Look at this photo. What do you see? Yeah, it’s a trick question.
The answer, it seems, depends on who’s being asked. But first, a little context. The Spartan Woman and I were walking down Perugia’s Corso Vannucci one fine evening, doing the passeggiata thing that’s a big deal there. The Corso is the main drag downtown, a fairly wide (for a medieval city) pedestrian street dotted with cafés, restaurants, and swank shops. It’s where the city gathers on nice nights. You walk su e giù, up and down, looking at the shop windows, gossiping, people watching. It’s one of the sweet pleasures of life in a small Italian city.
We passed Sandri, the oldest bar-café on the Corso. It’s a Vienna-style place, with frescoes on the ceiling and an Olde Europe feel to it. Waiters and baristas wear smart red vests, white shirts, and bowties. It’s got tables out on the street, where people stop all day for a coffee, a drink, and a bite.
Sandri always has an amazing window display, and it’s usually keyed to the season, or what’s going on in the city. I took this shot on March 31, a day before April 1. In Anglo-Saxon countries, it’s April Fool’s Day. Fun tricks abound—I remember one year, a computer-savvy composing room guy (that’s you, Tom B) installed an extension on the art department Macs that caused them to either shut down automatically once they’d finished their startup sequence, or the cursor got an, um, erection and had a sound effect to match.
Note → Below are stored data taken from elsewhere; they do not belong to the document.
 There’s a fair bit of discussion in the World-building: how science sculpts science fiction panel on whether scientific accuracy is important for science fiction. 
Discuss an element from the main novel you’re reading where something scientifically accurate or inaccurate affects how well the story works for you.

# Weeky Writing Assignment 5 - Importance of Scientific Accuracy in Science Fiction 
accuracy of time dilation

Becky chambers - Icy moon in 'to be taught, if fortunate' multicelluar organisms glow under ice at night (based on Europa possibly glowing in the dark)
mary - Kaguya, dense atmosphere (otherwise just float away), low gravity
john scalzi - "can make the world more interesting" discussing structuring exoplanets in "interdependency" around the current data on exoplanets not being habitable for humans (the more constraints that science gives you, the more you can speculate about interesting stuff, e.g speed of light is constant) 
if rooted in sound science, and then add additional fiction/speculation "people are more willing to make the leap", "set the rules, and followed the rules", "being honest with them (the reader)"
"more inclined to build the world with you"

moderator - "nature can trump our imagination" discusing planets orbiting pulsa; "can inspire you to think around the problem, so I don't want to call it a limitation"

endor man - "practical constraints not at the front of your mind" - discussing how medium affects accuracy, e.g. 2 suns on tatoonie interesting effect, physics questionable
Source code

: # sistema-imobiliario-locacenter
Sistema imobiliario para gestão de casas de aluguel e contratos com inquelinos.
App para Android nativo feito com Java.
There’s an Italian equivalent: the “pesce d’aprile.” It just means April Fool’s joke. Sandri made these pastries, or chocolates, especially for the occasion. They’re brown because Perugia as a city is renowned for its chocolates, especially the Baci made by the hometown company Perugina (now owned by Nestlé, but still based in San Sisto, a Perugia suburb). The red lips are a bit over the top, but you get the idea, a pastry shop doing an April Fool’s tribute.
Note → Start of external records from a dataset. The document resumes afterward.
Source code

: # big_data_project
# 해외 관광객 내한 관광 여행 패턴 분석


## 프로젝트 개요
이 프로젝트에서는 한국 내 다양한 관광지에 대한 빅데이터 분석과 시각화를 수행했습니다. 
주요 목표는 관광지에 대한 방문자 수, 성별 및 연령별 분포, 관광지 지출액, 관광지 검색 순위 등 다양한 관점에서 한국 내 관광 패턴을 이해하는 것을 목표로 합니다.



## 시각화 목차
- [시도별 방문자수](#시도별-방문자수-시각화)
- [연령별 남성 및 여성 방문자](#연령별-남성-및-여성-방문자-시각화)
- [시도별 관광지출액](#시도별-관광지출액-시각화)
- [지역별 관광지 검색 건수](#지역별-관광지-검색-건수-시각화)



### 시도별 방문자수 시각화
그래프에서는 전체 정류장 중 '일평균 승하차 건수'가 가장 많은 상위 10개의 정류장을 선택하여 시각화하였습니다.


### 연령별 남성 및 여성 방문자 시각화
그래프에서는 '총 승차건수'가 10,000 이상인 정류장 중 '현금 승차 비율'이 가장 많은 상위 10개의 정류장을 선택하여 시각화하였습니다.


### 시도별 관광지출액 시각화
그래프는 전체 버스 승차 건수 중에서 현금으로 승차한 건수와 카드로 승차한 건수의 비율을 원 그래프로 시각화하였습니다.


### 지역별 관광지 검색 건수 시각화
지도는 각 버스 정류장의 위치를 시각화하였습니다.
That’s not how some of my friends saw it, though. I posted an uncropped version of that photo on Facebook, and it sparked a dozen comments. Why? Some people saw it as racially offensive, as blackface, or minstrel imagery. To be honest, that didn’t even occur to me when I saw the fish in the shop window, and I had no intention of approving a racist pastry or image. And I don’t think that was the intention of Sandri’s pastry chefs, either. But to be fair, I’ll post some of the comparison photos my friends posted.
One friend wrote: “I’m gonna go with “racist”. /runs out of the room” Another: “I’m going with racist too. Blackface caricatures were/are always accompanied with red lips that are exaggerated in both color and size. This caricature lives on in the Netherlands with Black Pete, so I’d say it’s extremely unlikely that you’d see a non-racial use of the exact same features in another European country that’s not that far away.”
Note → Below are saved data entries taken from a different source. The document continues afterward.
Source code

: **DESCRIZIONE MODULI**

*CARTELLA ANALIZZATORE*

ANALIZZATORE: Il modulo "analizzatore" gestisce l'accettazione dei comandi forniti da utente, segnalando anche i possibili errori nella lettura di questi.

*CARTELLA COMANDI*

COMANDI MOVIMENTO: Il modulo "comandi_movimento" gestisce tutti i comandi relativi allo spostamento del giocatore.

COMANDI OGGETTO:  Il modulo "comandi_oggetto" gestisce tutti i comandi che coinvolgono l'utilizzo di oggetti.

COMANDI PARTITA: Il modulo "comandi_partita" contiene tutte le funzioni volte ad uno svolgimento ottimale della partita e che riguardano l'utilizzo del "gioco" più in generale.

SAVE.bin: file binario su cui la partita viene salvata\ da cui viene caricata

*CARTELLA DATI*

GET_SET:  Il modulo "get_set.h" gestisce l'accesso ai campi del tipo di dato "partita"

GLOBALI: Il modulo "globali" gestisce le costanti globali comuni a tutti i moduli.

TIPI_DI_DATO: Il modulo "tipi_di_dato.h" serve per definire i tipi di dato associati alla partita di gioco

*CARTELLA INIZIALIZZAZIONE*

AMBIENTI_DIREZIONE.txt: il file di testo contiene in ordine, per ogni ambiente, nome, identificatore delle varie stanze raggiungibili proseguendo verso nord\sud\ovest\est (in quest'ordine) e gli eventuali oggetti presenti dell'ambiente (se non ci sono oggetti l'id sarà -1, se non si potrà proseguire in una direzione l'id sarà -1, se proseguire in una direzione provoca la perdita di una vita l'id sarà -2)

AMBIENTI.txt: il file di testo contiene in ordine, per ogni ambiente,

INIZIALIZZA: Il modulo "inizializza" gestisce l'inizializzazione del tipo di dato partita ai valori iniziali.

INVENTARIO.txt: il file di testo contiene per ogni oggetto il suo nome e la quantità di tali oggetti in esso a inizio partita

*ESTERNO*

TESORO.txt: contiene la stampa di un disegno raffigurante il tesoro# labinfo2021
I guess I’m kind of innocent, or that being culturally bilingual, I just saw the fish, and my post, as something sort of weird looking, but typical of the artistry of Sandri’s chefs and their sometimes off sense of design and humor.
But the whole affair just tells you how racially charged the U.S. has become, especially after the spate of police killing of unarmed African-Americans, and the despicable campaign that El Cheeto Loco ran last year, and the racism that runs through whole swathes of American society. And it shows how cultural context colors what we see and how we act.
I needed a reality check, so I asked around. My Italian friends said variants of this: They’re April Fool’s fish, and Perugia makes chocolate, so… In fact, some were offended that their city’s premier café would be seen as racist. I posted a comment to explain their view, but few responded. By then, the photo was probably forgotten, being buried way down in people’s Facebook news feeds.
One of my Italian friends really took offense and wanted an apology from you guys in the U.S. She wrote: “A 1,000 thanks Anthony for having explained to your American friends that there was nothing racist in the photo you posted. Simply put, pasticceria Sandri, as you well know, is the oldest in Perugia, and it makes pastries that track events and puts them in its front window. In fact yesterday was 1 April, the day we celebrate jokes we call ‘April fish.’ Don’t forget that chocolate is dark.”
What does all this mean? I’m still not sure, except that when I see something odd in another country, I’ll think hard about its implications before I post of photo of it.